Segment Start: STUDY MATERIAL

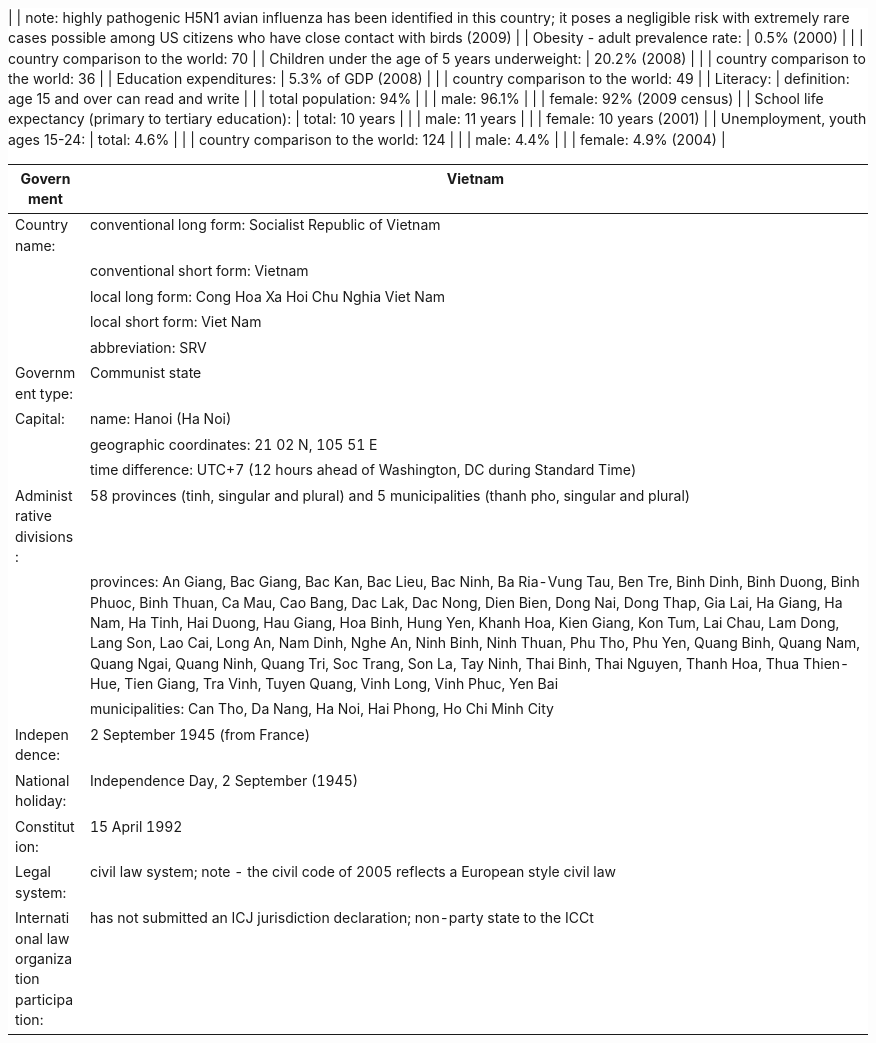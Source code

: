 | | note: highly pathogenic H5N1 avian influenza has been identified in this country; it poses a negligible risk with extremely rare cases possible among US citizens who have close contact with birds (2009) |
| Obesity - adult prevalence rate: | 0.5% (2000) |
| | country comparison to the world: 70 |
| Children under the age of 5 years underweight: | 20.2% (2008) |
| | country comparison to the world: 36 |
| Education expenditures: | 5.3% of GDP (2008) |
| | country comparison to the world: 49 |
| Literacy: | definition: age 15 and over can read and write |
| | total population: 94% |
| | male: 96.1% |
| | female: 92% (2009 census) |
| School life expectancy (primary to tertiary education): | total: 10 years |
| | male: 11 years |
| | female: 10 years (2001) |
| Unemployment, youth ages 15-24: | total: 4.6% |
| | country comparison to the world: 124 |
| | male: 4.4% |
| | female: 4.9% (2004) |


| Government | Vietnam |
| --- | --- |
| Country name: | conventional long form: Socialist Republic of Vietnam |
| | conventional short form: Vietnam |
| | local long form: Cong Hoa Xa Hoi Chu Nghia Viet Nam |
| | local short form: Viet Nam |
| | abbreviation: SRV |
| Government type: | Communist state |
| Capital: | name: Hanoi (Ha Noi) |
| | geographic coordinates: 21 02 N, 105 51 E |
| | time difference: UTC+7 (12 hours ahead of Washington, DC during Standard Time) |
| Administrative divisions: | 58 provinces (tinh, singular and plural) and 5 municipalities (thanh pho, singular and plural) |
| | provinces: An Giang, Bac Giang, Bac Kan, Bac Lieu, Bac Ninh, Ba Ria-Vung Tau, Ben Tre, Binh Dinh, Binh Duong, Binh Phuoc, Binh Thuan, Ca Mau, Cao Bang, Dac Lak, Dac Nong, Dien Bien, Dong Nai, Dong Thap, Gia Lai, Ha Giang, Ha Nam, Ha Tinh, Hai Duong, Hau Giang, Hoa Binh, Hung Yen, Khanh Hoa, Kien Giang, Kon Tum, Lai Chau, Lam Dong, Lang Son, Lao Cai, Long An, Nam Dinh, Nghe An, Ninh Binh, Ninh Thuan, Phu Tho, Phu Yen, Quang Binh, Quang Nam, Quang Ngai, Quang Ninh, Quang Tri, Soc Trang, Son La, Tay Ninh, Thai Binh, Thai Nguyen, Thanh Hoa, Thua Thien-Hue, Tien Giang, Tra Vinh, Tuyen Quang, Vinh Long, Vinh Phuc, Yen Bai |
| | municipalities: Can Tho, Da Nang, Ha Noi, Hai Phong, Ho Chi Minh City |
| Independence: | 2 September 1945 (from France) |
| National holiday: | Independence Day, 2 September (1945) |
| Constitution: | 15 April 1992 |
| Legal system: | civil law system; note - the civil code of 2005 reflects a European style civil law |
| International law organization participation: | has not submitted an ICJ jurisdiction declaration; non-party state to the ICCt |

Segment End: STUDY MATERIAL

DESCRIPTION OF THE TASK ▸
The entries above hold a line with "world: 70 |" and a later line with "form: Vietnam |". Write out exactly those lines and all lines between, nothing more.

ANSWER SECTION ▸
| | country comparison to the world: 70 |
| Children under the age of 5 years underweight: | 20.2% (2008) |
| | country comparison to the world: 36 |
| Education expenditures: | 5.3% of GDP (2008) |
| | country comparison to the world: 49 |
| Literacy: | definition: age 15 and over can read and write |
| | total population: 94% |
| | male: 96.1% |
| | female: 92% (2009 census) |
| School life expectancy (primary to tertiary education): | total: 10 years |
| | male: 11 years |
| | female: 10 years (2001) |
| Unemployment, youth ages 15-24: | total: 4.6% |
| | country comparison to the world: 124 |
| | male: 4.4% |
| | female: 4.9% (2004) |


| Government | Vietnam |
| --- | --- |
| Country name: | conventional long form: Socialist Republic of Vietnam |
| | conventional short form: Vietnam |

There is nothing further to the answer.